3 Ocak 2010 Pazar

Balta


Filmin afişinde de dediği gibi, ''eski moda Amerikan korku filmi''.

Bir grup turist New Orleans'ta bir hayalet turuna katılırlar. Güvenilmez tur rehberleriyle yaptıkları otobüs yolculuğundan sonra, bir bataklığa gelirler. Bu bataklığı tekneyle geçeceklerdir ve sözde hayaletleri göreceklerdir. Fakat işler umdukları gibi gitmez ve tekneleri suyun içindeki bir cisime takılıp durur. Su alıp batmaya yüz tutan tekneden çıkmaya çalışan turistler timsah saldırısından sonra sonunda kıyıya kaçmayı başarırlar fakat onları kıyıda bekleyen daha kötü bir şey vardır ki, o da Victor Crowley'in laneti..

Efsaneye göre çok çirkin bir insan olan Victor Crowley Cadılar Bayramı gecesi bir kaza ile babasının kafasına sapladığı balta sonucu ölmüştür ve artık hayaleti bu ormana gelen herkesi avlamaktadır.. Bu zavallı turist kafilesinin kendilerini kurtarmak için neredeyse yapacak hiç bir şeyleri yoktur..

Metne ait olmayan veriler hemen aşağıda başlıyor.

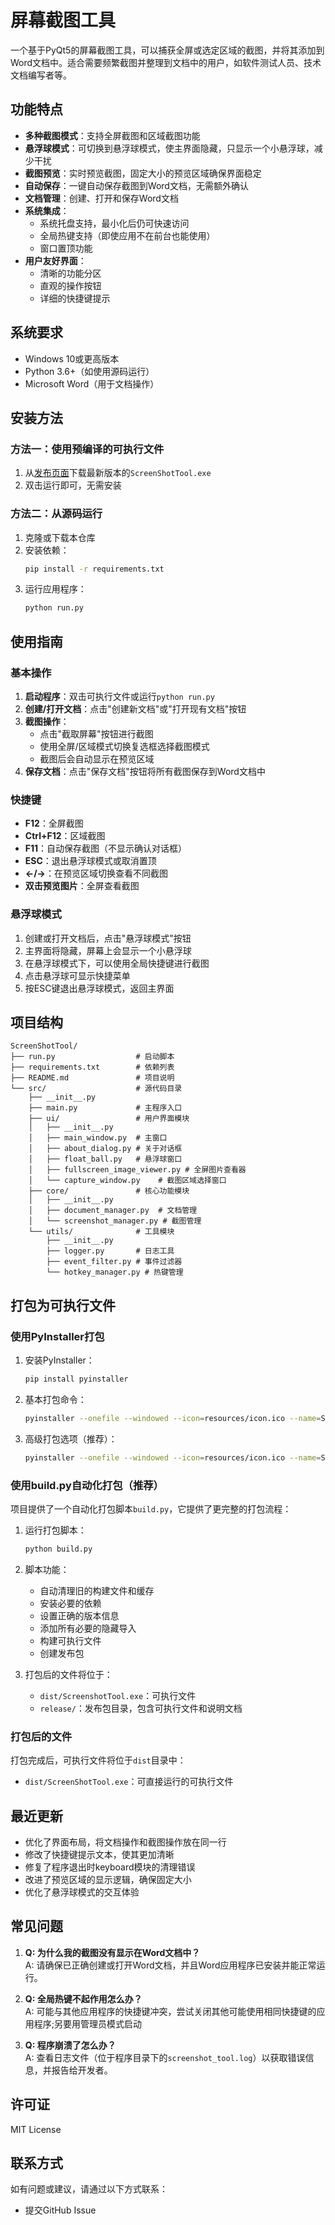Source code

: # 屏幕截图工具

一个基于PyQt5的屏幕截图工具，可以捕获全屏或选定区域的截图，并将其添加到Word文档中。适合需要频繁截图并整理到文档中的用户，如软件测试人员、技术文档编写者等。

## 功能特点

- **多种截图模式**：支持全屏截图和区域截图功能
- **悬浮球模式**：可切换到悬浮球模式，使主界面隐藏，只显示一个小悬浮球，减少干扰
- **截图预览**：实时预览截图，固定大小的预览区域确保界面稳定
- **自动保存**：一键自动保存截图到Word文档，无需额外确认
- **文档管理**：创建、打开和保存Word文档
- **系统集成**：
  - 系统托盘支持，最小化后仍可快速访问
  - 全局热键支持（即使应用不在前台也能使用）
  - 窗口置顶功能
- **用户友好界面**：
  - 清晰的功能分区
  - 直观的操作按钮
  - 详细的快捷键提示

## 系统要求

- Windows 10或更高版本
- Python 3.6+（如使用源码运行）
- Microsoft Word（用于文档操作）

## 安装方法

### 方法一：使用预编译的可执行文件

1. 从[发布页面](https://github.com/yourusername/ScreenShotTool/releases)下载最新版本的`ScreenShotTool.exe`
2. 双击运行即可，无需安装

### 方法二：从源码运行

1. 克隆或下载本仓库
2. 安装依赖：
   ```bash
   pip install -r requirements.txt
   ```
3. 运行应用程序：
   ```bash
   python run.py
   ```

## 使用指南

### 基本操作

1. **启动程序**：双击可执行文件或运行`python run.py`
2. **创建/打开文档**：点击"创建新文档"或"打开现有文档"按钮
3. **截图操作**：
   - 点击"截取屏幕"按钮进行截图
   - 使用全屏/区域模式切换复选框选择截图模式
   - 截图后会自动显示在预览区域
4. **保存文档**：点击"保存文档"按钮将所有截图保存到Word文档中

### 快捷键

- **F12**：全屏截图
- **Ctrl+F12**：区域截图
- **F11**：自动保存截图（不显示确认对话框）
- **ESC**：退出悬浮球模式或取消置顶
- **←/→**：在预览区域切换查看不同截图
- **双击预览图片**：全屏查看截图

### 悬浮球模式

1. 创建或打开文档后，点击"悬浮球模式"按钮
2. 主界面将隐藏，屏幕上会显示一个小悬浮球
3. 在悬浮球模式下，可以使用全局快捷键进行截图
4. 点击悬浮球可显示快捷菜单
5. 按ESC键退出悬浮球模式，返回主界面

## 项目结构

```
ScreenShotTool/
├── run.py                  # 启动脚本
├── requirements.txt        # 依赖列表
├── README.md               # 项目说明
└── src/                    # 源代码目录
    ├── __init__.py
    ├── main.py             # 主程序入口
    ├── ui/                 # 用户界面模块
    │   ├── __init__.py
    │   ├── main_window.py  # 主窗口
    │   ├── about_dialog.py # 关于对话框
    │   ├── float_ball.py   # 悬浮球窗口
    │   ├── fullscreen_image_viewer.py # 全屏图片查看器
    │   └── capture_window.py    # 截图区域选择窗口
    ├── core/               # 核心功能模块
    │   ├── __init__.py
    │   ├── document_manager.py  # 文档管理
    │   └── screenshot_manager.py # 截图管理
    └── utils/              # 工具模块
        ├── __init__.py
        ├── logger.py       # 日志工具
        ├── event_filter.py # 事件过滤器
        └── hotkey_manager.py # 热键管理
```

## 打包为可执行文件

### 使用PyInstaller打包

1. 安装PyInstaller：
   ```bash
   pip install pyinstaller
   ```

2. 基本打包命令：
   ```bash
   pyinstaller --onefile --windowed --icon=resources/icon.ico --name=ScreenShotTool run.py
   ```

3. 高级打包选项（推荐）：
   ```bash
   pyinstaller --onefile --windowed --icon=resources/icon.ico --name=ScreenShotTool --clean --noconfirm --add-data "resources;resources" run.py
   ```

### 使用build.py自动化打包（推荐）

项目提供了一个自动化打包脚本`build.py`，它提供了更完整的打包流程：

1. 运行打包脚本：
   ```bash
   python build.py
   ```

2. 脚本功能：
   - 自动清理旧的构建文件和缓存
   - 安装必要的依赖
   - 设置正确的版本信息
   - 添加所有必要的隐藏导入
   - 构建可执行文件
   - 创建发布包

3. 打包后的文件将位于：
   - `dist/ScreenshotTool.exe`：可执行文件
   - `release/`：发布包目录，包含可执行文件和说明文档

### 打包后的文件

打包完成后，可执行文件将位于`dist`目录中：
- `dist/ScreenShotTool.exe`：可直接运行的可执行文件

## 最近更新

- 优化了界面布局，将文档操作和截图操作放在同一行
- 修改了快捷键提示文本，使其更加清晰
- 修复了程序退出时keyboard模块的清理错误
- 改进了预览区域的显示逻辑，确保固定大小
- 优化了悬浮球模式的交互体验

## 常见问题

1. **Q: 为什么我的截图没有显示在Word文档中？**  
   A: 请确保已正确创建或打开Word文档，并且Word应用程序已安装并能正常运行。

2. **Q: 全局热键不起作用怎么办？**  
   A: 可能与其他应用程序的快捷键冲突，尝试关闭其他可能使用相同快捷键的应用程序;另要用管理员模式启动

3. **Q: 程序崩溃了怎么办？**  
   A: 查看日志文件（位于程序目录下的`screenshot_tool.log`）以获取错误信息，并报告给开发者。

## 许可证

MIT License

## 联系方式

如有问题或建议，请通过以下方式联系：
- 提交GitHub Issue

2006 yılında yapılan bir filme göre, içinde bu kadar saçmalık olmamalı. Resmen insanlarla dalga geçmiş yönetmen. Filmin içinde o kadar çok hata buluyorsunuz ki, kesinlikle kendini izletemiyor. Birincisi çok fazla kan ve vahşet sahneleri kullanılmaya çalışılmış fakat sonuç tam bir fiyasko olmuş. Kol, bacak, kafa kopartma sahneleri o kadar yapmacık ve komik ki. İzlerken gerçekten çok güldüm. Adamın kafasını iki yanından tutup çevirerek boynu 360 derece döndürebiliyor Victor Crowley. Yapmayın ama, fizik kuralları, insan anatomisi hiç mi mantığınızı kullanmadınız bir film çekerken. Daha komiği, bir süpürge sopasına, bildiğiniz yuvarlak uçlu bir süpürge sopasına kazığa oturtulmuş gibi insan saplıyor yaratık. Sözde yıllar önce ölmüş yaratığımız - ki yaratık diye değil de, çok çirkin bir insan olarak geçiyor filmde - ormanda dehşet saçıyor, tamam demek ki hayaleti geldi ama bu hayaleti gençlerimiz bıçak saplayarak, ateş ederek, yakarak falan öldürmeye çalışıyorlar. İşin acı kısmı ise, bu rezaletin bir de ikincisi geliyormuş vizyona bu sene.